Published in final edited form as:
PMCID: PMC2987609
NIHMSID: NIHMS235534

Reduction of the most common fragile site tumor suppressor proteins in cervical cancer

Abstract

FHIT and WWOX are tumor suppressor genes that span the common fragile sites FRA3B and FRA16D, respectively. To analyze possible synergisms among these genes in cervical cancer progression, we considered 159 cervical intraepithelial neoplasias, and 58 invasive squamous cell carcinomas of the uterine cervix. FHIT and WWOX proteins were examined by immunohistochemistry and their expression was inversely correlated with precancerous versus invasive lesions. Statistics among biological markers indicated a strong association between FHIT and WWOX. Protein expression of these two genes was also absent or reduced in cancer cell lines. Thus, WWOX may be considered as a novel important genetic marker in cervical cancer and the association between the altered expression of FHIT and WWOX may be a critical event in the progression of this neoplasia.

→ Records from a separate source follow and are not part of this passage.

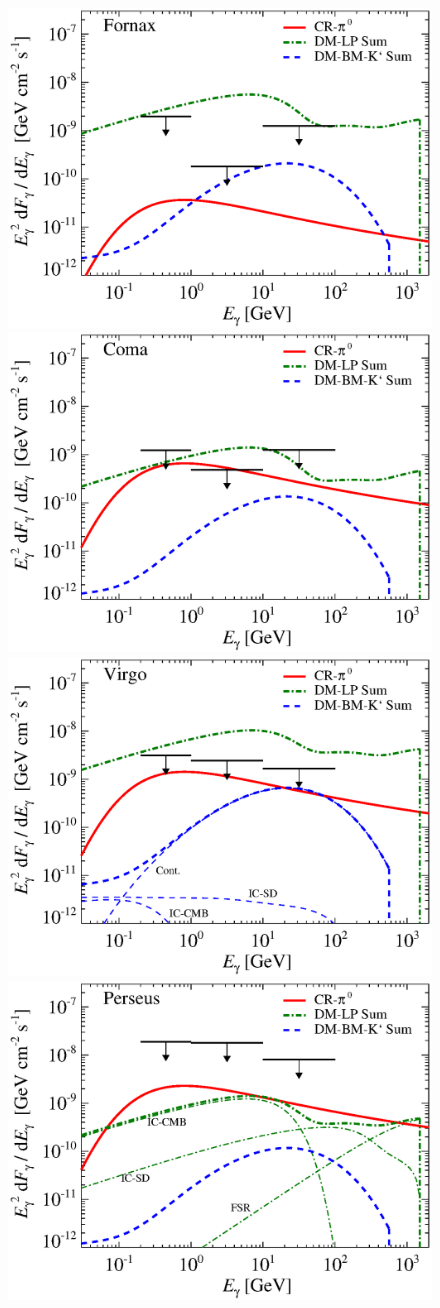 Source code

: \documentclass[10pt,aps,pra,reprint,amsmath,amsfonts,amssymb,showpacs]{revtex4-1}
\begin{document}
\begin{figure}
\begin{minipage}{2.0\columnwidth}
 \includegraphics[width=0.49\columnwidth]{figures/flux.cluster.Fornax.v9.0.1deg.1.6T.SubMass.SF300.IR2.noMW.woGal.eps}
\includegraphics[width=0.49\columnwidth]{figures/flux.cluster.Coma.v9.0.1deg.1.6T.SubMass.SF300.IR2.noMW.woGal.eps}
\includegraphics[width=0.49\columnwidth]{figures/flux.cluster.Virgo.v9.0.1deg.1.6T.SubMass.SF300.IR2.noMW.woGal.eps}
\includegraphics[width=0.49\columnwidth]{figures/flux.cluster.Perseus.v9.0.1deg.1.6T.SubMass.SF300.IR2.noMW.woGal.eps}

\end{minipage}
\end{figure}
\end{document}
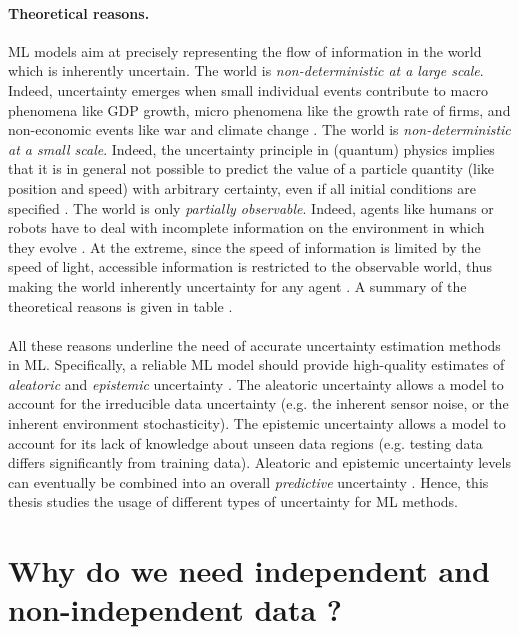 \paragraph*{Theoretical reasons.} ML models aim at precisely representing the flow of information in the world which is inherently uncertain.
The world is \emph{non-deterministic at a large scale}. Indeed, uncertainty emerges when small individual events contribute to macro phenomena like GDP growth, micro phenomena like the growth rate of firms, and non-economic events like war and climate change \cite{macro-micro-uncertainty}.
The world is \emph{non-deterministic at a small scale}. Indeed, the uncertainty principle in (quantum) physics implies that it is in general not possible to predict the value of a particle quantity (like position and speed) with arbitrary certainty, even if all initial conditions are specified \cite{hilgevoord2016heisenberg}.
The world is only \emph{partially observable}. Indeed, agents like humans or robots have to deal with incomplete information on the environment in which they evolve \cite{kaelbling1998pomdp}. At the extreme, since the speed of information is limited by the speed of light, accessible information is restricted to the observable world, thus making the world inherently uncertainty for any agent \cite{ord2021universe}.
A summary of the theoretical reasons is given in table .

\paragraph*{} All these reasons underline the need of accurate uncertainty estimation methods in ML. 
Specifically, a reliable ML model should provide high-quality estimates of \emph{aleatoric} and \emph{epistemic} uncertainty \citep{uncertainty-deep-learning}.
The aleatoric uncertainty allows a model to account for the irreducible data uncertainty (e.g. the inherent sensor noise, or the inherent environment stochasticity).
The epistemic uncertainty allows a model to account for its lack of knowledge about unseen data regions (e.g. testing data differs significantly from training data).
Aleatoric and epistemic uncertainty levels can eventually be combined into an overall \emph{predictive} uncertainty \citep{uncertainty-deep-learningout}. Hence, this thesis studies the usage of different types of uncertainty for ML methods.

\section{Why do we need independent and non-independent data ?}

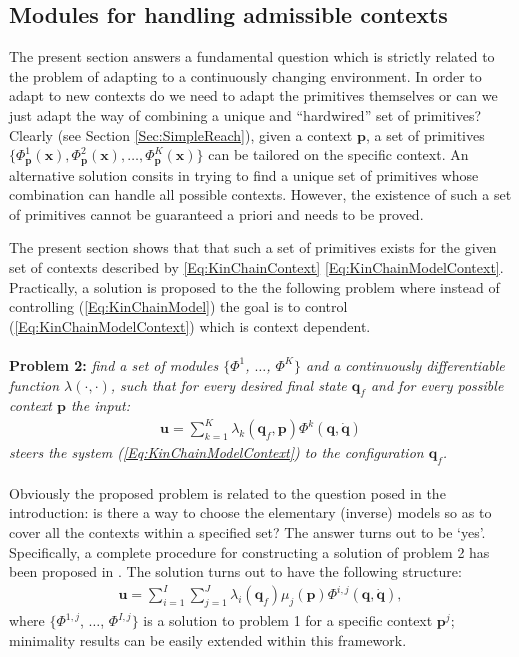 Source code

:\documentclass{svmult}
\begin{document}
\subsection{Modules for handling admissible contexts} \label{Sec:ModContexts}

The present section answers a fundamental question which is 
strictly related to the problem of adapting to a continuously
changing environment. In order to adapt to new contexts do we need to adapt the 
primitives themselves or can we just adapt the way of combining
a unique and ``hardwired'' set of primitives?  Clearly (see Section 
\ref{Sec:SimpleReach}), given a context $\mathbf p$, a set of primitives 
$\{ \Phi^1_{\mathbf p}(\mathbf x), \Phi^2_{\mathbf p}(\mathbf x), \dots, 
\Phi^K_{\mathbf p}(\mathbf x)\}$ can be tailored  on the specific context. 
An alternative solution consits in  trying to find a unique set of primitives 
whose combination can handle all possible contexts. However, the existence 
of such a set of primitives cannot be guaranteed a priori and needs
to be proved.

The present section shows that that such a set of primitives exists
for the given set of contexts described by \eqref{Eq:KinChainContext}
\eqref{Eq:KinChainModelContext}. Practically, a solution is proposed
to the the following problem where
instead of controlling (\ref{Eq:KinChainModel}) the goal is to control
(\ref{Eq:KinChainModelContext}) which is context dependent.
\\
\\
\textbf{Problem 2:} {\em find a set of modules $\{\Phi^1$, $\dots$,
$\Phi^K\}$ and a continuously differentiable function
$\lambda(\cdot, \cdot)$, such that for every desired final state
$\mathbf q_f$ and for every possible context $\mathbf p$ the input:
\begin{eqnarray}
\mathbf u = \sum_{k=1}^K \lambda_k(\mathbf q_f, \mathbf p)
\Phi^k(\mathbf q, \dot{\mathbf q})
\end{eqnarray}
steers the system (\ref{Eq:KinChainModelContext}) to the configuration $\mathbf q_f$.}\\
\\
Obviously the proposed problem is related to the question posed in
the introduction: is there a way to choose the elementary (inverse)
models so as to cover all the contexts within a specified set? The
answer turns out to be `yes'. Specifically, a complete procedure for
constructing a solution of problem 2 has been proposed in
\cite{NoriPhDThesis}. The solution turns out to have the following
structure:
\begin{eqnarray} \label{Eq:BasicModelControlContext}
\mathbf u = \sum_{i = 1}^I \sum_{j = 1}^J \lambda_i(\mathbf q_f)
\mu_j(\mathbf p) \Phi^{i,j}(\mathbf q, \dot{\mathbf q}),
\end{eqnarray}
where $\{\Phi^{1,j}$, $\dots$, $\Phi^{I,j}\}$ is a solution to
problem 1 for a specific context $\mathbf p^j$; minimality results
can be easily extended within this framework.
\end{document}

Keywords: Cervical neoplasia, immunohistochemistry, tumor suppressors, fragile sites

Introduction

Since the introduction of cytological screening in the 1940s, the incidence of cervical carcinoma has declined in many developed countries [1]. Considerable efforts have been made to classify preneoplastic and neoplastic lesions [2], and an association between HPV infection, especially high risk HPV types 16 and 18, and the development of precancerous lesions has been proposed [3-6]. Nevertheless, prospective studies of cervical neoplasia suggest that HPV infection alone is not responsible for tumor development and additional genetic or epigenetic changes in tumor cells are required for tumorigenesis [7-9].

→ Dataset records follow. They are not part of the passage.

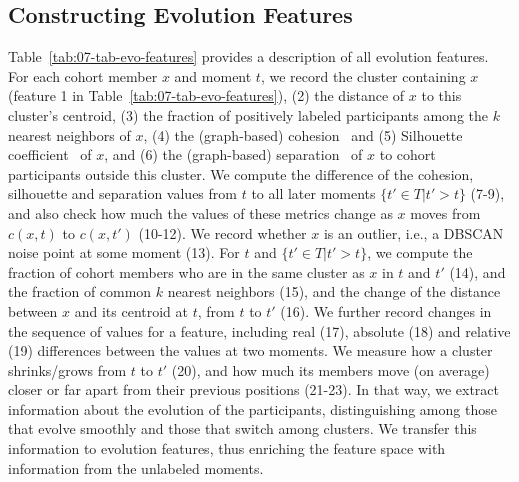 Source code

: \documentclass[
  oneside]{book}
\begin{document}
\hypertarget{evo-concept-evo-features}{%
\subsection{Constructing Evolution Features}\label{evo-concept-evo-features}}

Table~\ref{tab:07-tab-evo-features} provides a description of all evolution features.
For each cohort member \(x\) and moment \(t\), we record the cluster containing \(x\) (feature 1 in Table~\ref{tab:07-tab-evo-features}),
(2) the distance of \(x\) to this cluster's centroid,
(3) the fraction of positively labeled participants among the \(k\) nearest neighbors of \(x\),
(4) the (graph-based) cohesion~\autocite{TanDMbook} and (5) Silhouette coefficient~\autocite{TanDMbook} of \(x\), and (6) the (graph-based) separation~\autocite{TanDMbook} of \(x\) to cohort participants outside this cluster.
We compute the difference of the cohesion, silhouette and separation values from \(t\) to all later moments \(\{t' \in T|t'>t\}\) (7-9), and also check how much the values of these metrics change as \(x\) moves from \(c(x,t)\) to \(c(x,t')\) (10-12).
We record whether \(x\) is an outlier, i.e., a DBSCAN noise point at some moment (13).
For \(t\) and \(\{t' \in T|t'>t\}\), we compute the fraction of cohort members who are in the same cluster as \(x\) in \(t\) and \(t'\) (14), and the fraction of common \(k\) nearest neighbors (15), and the change of the distance between \(x\) and its centroid at \(t\), from \(t\) to \(t'\) (16).
We further record changes in the sequence of values for a feature, including real (17), absolute (18) and relative (19) differences between the values at two moments.
We measure how a cluster shrinks/grows from \(t\) to \(t'\) (20), and how much its members move (on average) closer or far apart from their previous positions (21-23).
In that way, we extract information about the evolution of the participants, distinguishing among those that evolve smoothly and those that switch among clusters.
We transfer this information to evolution features, thus enriching the feature space with information from the unlabeled moments.
\end{document}
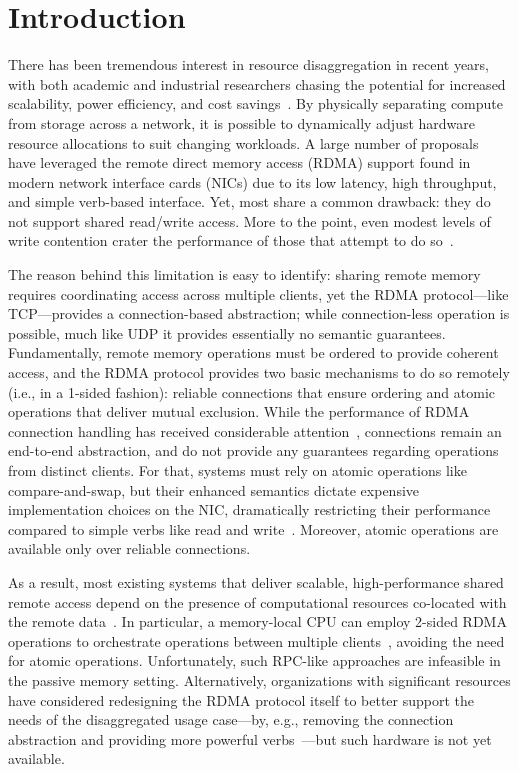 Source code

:\section{Introduction}

There has been tremendous interest in resource disaggregation in
recent years, with both academic and industrial researchers chasing
the potential for increased scalability, power efficiency, and cost
savings~\cite{blade-server,rethinking,the-machine,requirements,clio-arxiv,firebox,leap,zombieland,storm,aifm,supernic}.
By physically separating compute from storage across a network, it is
possible to dynamically adjust hardware resource allocations to suit
changing workloads.  A large number of
proposals~\cite{infiniswap,fastswap,legoos,clover,sherman,farm,reigons}
have leveraged the remote direct memory access (RDMA) support found in
modern network interface cards (NICs) due to its low latency, high
throughput, and simple verb-based interface.  Yet, most share a common
drawback: they do not support shared read/write access.  More to the
point, even modest levels of write contention crater the performance
of those that attempt to do so~\cite{clover,sherman}.

The reason behind this limitation is easy to identify: sharing remote
memory requires coordinating access across multiple clients, yet the
RDMA protocol---like TCP---provides a connection-based abstraction;
while connection-less operation is possible, much like UDP it provides
essentially no semantic guarantees.  Fundamentally, remote memory
operations must be ordered to provide coherent access, and the RDMA
protocol provides two basic mechanisms to do so remotely (i.e., in a
1-sided fashion): reliable connections that ensure ordering and atomic
operations that deliver mutual exclusion.  While the performance of
RDMA connection handling has received considerable attention~\cite{farm,storm,scalerpc},
connections remain an end-to-end abstraction, and do not provide any
guarantees regarding operations from distinct clients.  For that,
systems must rely on atomic operations like compare-and-swap,
but their enhanced semantics dictate expensive implementation choices
on the NIC, dramatically restricting their performance compared to
simple verbs like read and write~\cite{design-guidelines}.  Moreover,
atomic operations are available only over reliable connections.

As a result, most existing systems that deliver scalable,
high-performance shared remote access depend on the presence of
computational resources co-located with the remote
data~\cite{herd,cell,farm,pilaf,storm}.  In particular, a
memory-local CPU can employ 2-sided RDMA operations to orchestrate
operations between multiple clients~\cite{herd,fasst}, avoiding the need
for atomic operations.  Unfortunately, such RPC-like approaches are
infeasible in the passive memory setting.  Alternatively,
organizations with significant resources have considered redesigning
the RDMA protocol itself to better support the needs of the
disaggregated usage case---by, e.g., removing the connection
abstraction and providing more powerful verbs~\cite{filemr,rma,star}---but such
hardware is not yet available.

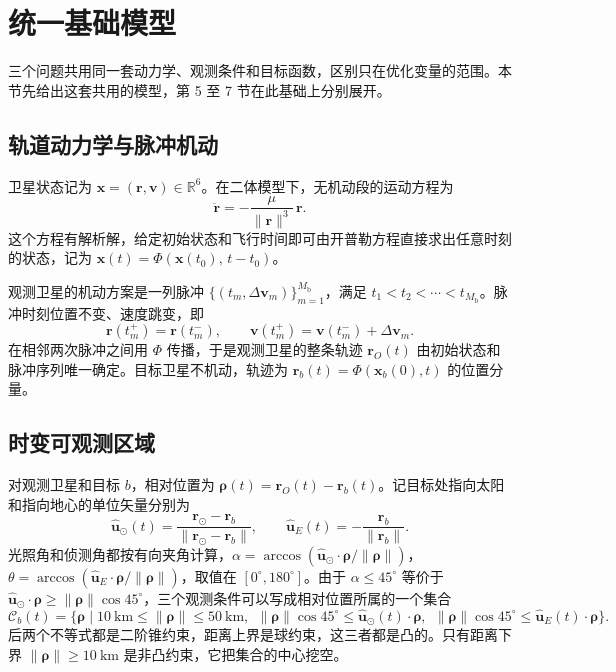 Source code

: \section{统一基础模型}

三个问题共用同一套动力学、观测条件和目标函数，区别只在优化变量的范围。本节先给出这套共用的模型，第 5 至 7 节在此基础上分别展开。

\subsection{轨道动力学与脉冲机动}

卫星状态记为 $\bm x = (\bm r, \bm v) \in \mathbb R^6$。在二体模型下，无机动段的运动方程为
\begin{equation}
  \ddot{\bm r} = -\frac{\mu}{\|\bm r\|^3}\,\bm r .
  \label{eq:twobody}
\end{equation}
这个方程有解析解，给定初始状态和飞行时间即可由开普勒方程直接求出任意时刻的状态，记为 $\bm x(t) = \Phi(\bm x(t_0),\, t - t_0)$。

观测卫星的机动方案是一列脉冲 $\{(t_m, \Delta\bm v_m)\}_{m=1}^{M_{\mathrm{b}}}$，满足 $t_1 < t_2 < \cdots < t_{M_{\mathrm{b}}}$。脉冲时刻位置不变、速度跳变，即
\begin{equation}
  \bm r(t_m^+) = \bm r(t_m^-), \qquad \bm v(t_m^+) = \bm v(t_m^-) + \Delta\bm v_m .
  \label{eq:impulse}
\end{equation}
在相邻两次脉冲之间用 $\Phi$ 传播，于是观测卫星的整条轨迹 $\bm r_O(t)$ 由初始状态和脉冲序列唯一确定。目标卫星不机动，轨迹为 $\bm r_b(t) = \Phi(\bm x_b(0), t)$ 的位置分量。

\subsection{时变可观测区域}

对观测卫星和目标 $b$，相对位置为 $\bm\rho(t) = \bm r_O(t) - \bm r_b(t)$。记目标处指向太阳和指向地心的单位矢量分别为
\begin{equation}
  \hat{\bm u}_\odot(t) = \frac{\bm r_\odot - \bm r_b}{\|\bm r_\odot - \bm r_b\|}, \qquad
  \hat{\bm u}_E(t) = -\frac{\bm r_b}{\|\bm r_b\|} .
  \label{eq:unitvec}
\end{equation}
光照角和侦测角都按有向夹角计算，$\alpha = \arccos(\hat{\bm u}_\odot\cdot\bm\rho/\|\bm\rho\|)$，$\theta = \arccos(\hat{\bm u}_E\cdot\bm\rho/\|\bm\rho\|)$，取值在 $[0^\circ, 180^\circ]$。由于 $\alpha \le 45^\circ$ 等价于 $\hat{\bm u}_\odot\cdot\bm\rho \ge \|\bm\rho\|\cos 45^\circ$，三个观测条件可以写成相对位置所属的一个集合
\begin{equation}
  \mathcal C_b(t) = \Big\{\bm\rho \;\Big|\; 10~\mathrm{km} \le \|\bm\rho\| \le 50~\mathrm{km},\ \
  \|\bm\rho\|\cos 45^\circ \le \hat{\bm u}_\odot(t)\cdot\bm\rho,\ \
  \|\bm\rho\|\cos 45^\circ \le \hat{\bm u}_E(t)\cdot\bm\rho \Big\} .
  \label{eq:feasset}
\end{equation}
后两个不等式都是二阶锥约束，距离上界是球约束，这三者都是凸的。只有距离下界 $\|\bm\rho\| \ge 10~\mathrm{km}$ 是非凸约束，它把集合的中心挖空。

The fragile histidine triad (FHIT) gene is a candidate tumor suppressor gene located at chromosome 3p14.2 and encompassing the FRA3B common fragile site [10]. Frequent allelic losses and homozygous deletions, as well as loss of heterozygosity in microsatellites located in FHIT, have been observed in several types of tumor, particularly those resulting from exposure to environmental carcinogenesis such as lung, kidney, esophageal, head and neck, stomach and cervical cancer [11]. Aberrant protein expression and inactivation of the FHIT gene have been identified in a variety of tumors, including lung [12], breast [13,14], bladder [15], esophagus [16], and colon [17]. In cervical cancer, FHIT gene analysis showed a high frequency of inactivation of both alleles and aberrant mRNA transcripts [18, 19] while the FRA3B fragile site is also a candidate region for HPV 16 integration [20], suggesting that alterations and inactivation of the FHIT gene contribute and accelerate cervical carcinogenesis. Immunohistochemical studies showed down-regulation of FHIT in microinvasive and invasive cervical carcinomas and an aberrant expression has been reported as a poor prognosis factor independent of the human papilloma virus (HPV) [21-23].

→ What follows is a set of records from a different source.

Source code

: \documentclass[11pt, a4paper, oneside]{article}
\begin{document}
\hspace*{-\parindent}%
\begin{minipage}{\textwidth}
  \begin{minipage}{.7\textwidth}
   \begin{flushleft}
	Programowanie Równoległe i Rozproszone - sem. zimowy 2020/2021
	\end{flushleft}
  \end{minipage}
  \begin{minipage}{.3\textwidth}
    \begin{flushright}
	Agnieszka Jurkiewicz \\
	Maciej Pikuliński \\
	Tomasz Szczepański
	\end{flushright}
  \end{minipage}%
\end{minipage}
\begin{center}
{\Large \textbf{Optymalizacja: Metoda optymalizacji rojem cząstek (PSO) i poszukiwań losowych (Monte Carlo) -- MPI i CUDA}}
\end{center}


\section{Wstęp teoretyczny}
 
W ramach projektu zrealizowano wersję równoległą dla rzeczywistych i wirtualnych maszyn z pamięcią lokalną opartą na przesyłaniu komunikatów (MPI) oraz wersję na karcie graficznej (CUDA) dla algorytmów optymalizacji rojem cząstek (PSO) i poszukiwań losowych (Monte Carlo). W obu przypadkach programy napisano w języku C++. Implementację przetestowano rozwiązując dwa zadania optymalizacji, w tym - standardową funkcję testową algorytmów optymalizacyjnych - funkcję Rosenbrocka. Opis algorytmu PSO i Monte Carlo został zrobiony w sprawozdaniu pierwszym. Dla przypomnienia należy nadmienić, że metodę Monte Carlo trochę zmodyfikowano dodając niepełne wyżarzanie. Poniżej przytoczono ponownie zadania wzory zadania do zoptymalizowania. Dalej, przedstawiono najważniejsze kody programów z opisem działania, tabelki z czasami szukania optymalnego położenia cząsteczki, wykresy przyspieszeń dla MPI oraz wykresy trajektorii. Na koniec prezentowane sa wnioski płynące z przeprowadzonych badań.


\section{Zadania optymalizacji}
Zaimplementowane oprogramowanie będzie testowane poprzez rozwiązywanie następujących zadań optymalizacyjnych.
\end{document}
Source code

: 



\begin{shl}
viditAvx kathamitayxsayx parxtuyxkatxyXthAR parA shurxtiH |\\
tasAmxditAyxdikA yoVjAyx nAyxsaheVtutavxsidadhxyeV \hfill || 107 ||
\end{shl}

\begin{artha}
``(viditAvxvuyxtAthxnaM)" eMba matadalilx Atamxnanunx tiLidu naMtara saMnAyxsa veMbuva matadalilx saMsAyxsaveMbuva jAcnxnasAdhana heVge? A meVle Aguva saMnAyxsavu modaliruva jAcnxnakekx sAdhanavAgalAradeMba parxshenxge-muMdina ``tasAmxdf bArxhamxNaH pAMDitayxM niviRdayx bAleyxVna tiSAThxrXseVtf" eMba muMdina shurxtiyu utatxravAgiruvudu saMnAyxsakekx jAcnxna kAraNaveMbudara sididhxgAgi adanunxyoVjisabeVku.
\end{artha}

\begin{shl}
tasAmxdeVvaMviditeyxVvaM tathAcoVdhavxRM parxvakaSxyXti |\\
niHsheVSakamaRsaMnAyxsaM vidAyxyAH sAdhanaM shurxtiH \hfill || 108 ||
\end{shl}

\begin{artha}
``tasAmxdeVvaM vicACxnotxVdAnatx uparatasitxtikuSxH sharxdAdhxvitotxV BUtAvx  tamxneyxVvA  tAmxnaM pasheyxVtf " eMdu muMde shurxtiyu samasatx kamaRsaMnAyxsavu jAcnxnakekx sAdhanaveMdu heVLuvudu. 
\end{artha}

Bednarek et al. described the gene WWOX when observing two WW domains at the NH2 terminus and a short-chain dehydrogenase/reductase (SDR) central domain (24). WWOX spans the second most active common fragile site in the human genome (FRA16D) at chromosome region 16q23.2 [25,26]. It has been reported that WWOX may have a role in regulating estradiol-ER interaction while the mouse homologue of the WWOX protein has been defined as an apoptogenic protein and a partner of p53 in cell death [24,27]. It was recently observed that WWOX altered expression is due not only to loss of heterozygosity and homozygous deletions but also to epigenetic modifications such as promoter hypermethylation [28]. The WWOX gene is altered at the genomic and expression level in several types of tumors, including breast [14, 29-30] ovarian [31], prostate [32], hepatocellular [33], pancreatic [34], esophageal [35], small cell lung [36] and gastric cancer [37]. Because no studies correlating FHIT and WWOX protein expression and cervical cancer progression have yet been reported, in the present study we investigated whether these genes might have a pathogenetic role in preinvasive and invasive primary cervical cancer and in cervical carcinoma cell lines.

Materials and Methods

Tissue specimens

From December 1998 to November 2007 we selected cervical tissues from archival paraffin blocks originating from 217 women, 159 of which were classified as precancerous lesions with 109 cases of cervical intraepithelial neoplasia (CIN) 1, 15 cases of CIN 2 and 35 cases of CIN 3. The 58 invasive squamous cell carcinoma, graded according to the WHO histopathological classification, were classified as follows: 20 cases were well-differentiated (G1), 29 cases were moderately differentiated (G2), and 9 cases were poorly differentiated. In order to conform, all cases of invasive carcinoma were chosen at stage Ib of the FIGO classification (International Federation of Gynaecology and Obstetrics). The mean age of patients was 40.58 (SD, ± 13.38 ; range, 22-81 years) from the date of biopsy. Informed consent was obtained from each subject after the purpose and nature of the study had been explained.

Immunohistochemistry

Sections 5 μm thick were cut onto silanized glass slides and air-dried overnight at room temperature. Sections were dewaxed in xylene and rehydrated through graded alcohol. Incubating the slides for 10 min in 3% hydrogen peroxide quenched endogenous peroxidase activity. Sections for microwave antigen retrieval pre-treatment were immersed in citrate buffer (Zymed, San Francisco, CA, USA). They were irradiated twice in a microwave oven (800W) at full power for 4 min and then left to cool for 15 min in the hot buffer at room temperature. FHIT primary antibody (Zymed, San Francisco, CA, USA) was diluted 1:200 in PBS and incubated overnight at 4°C. WWOX expression was performed using a polyclonal rabbit anti-glutathione-Stransferase (anti-GST)-WWOX antibody with dilution 1: 4000 [14].

Sections were reacted with biotinylated anti-rabbit antibody and streptavidin-biotin-peroxidase (Histostain-SP Kit, Zymed Laboratories, San Francisco, CA). Diaminobenzidine was used as chromogene substrate. Finally, sections were washed in distilled water and weakly counterstained with Harry's modified hematoxylin. The primary antibodies were omitted and replaced with preimmune serum in the negative control. Keratinocyte ME 180 cell lines were used for FHIT positive control; breast cancer was used as positive control to perform WWOX protein expression.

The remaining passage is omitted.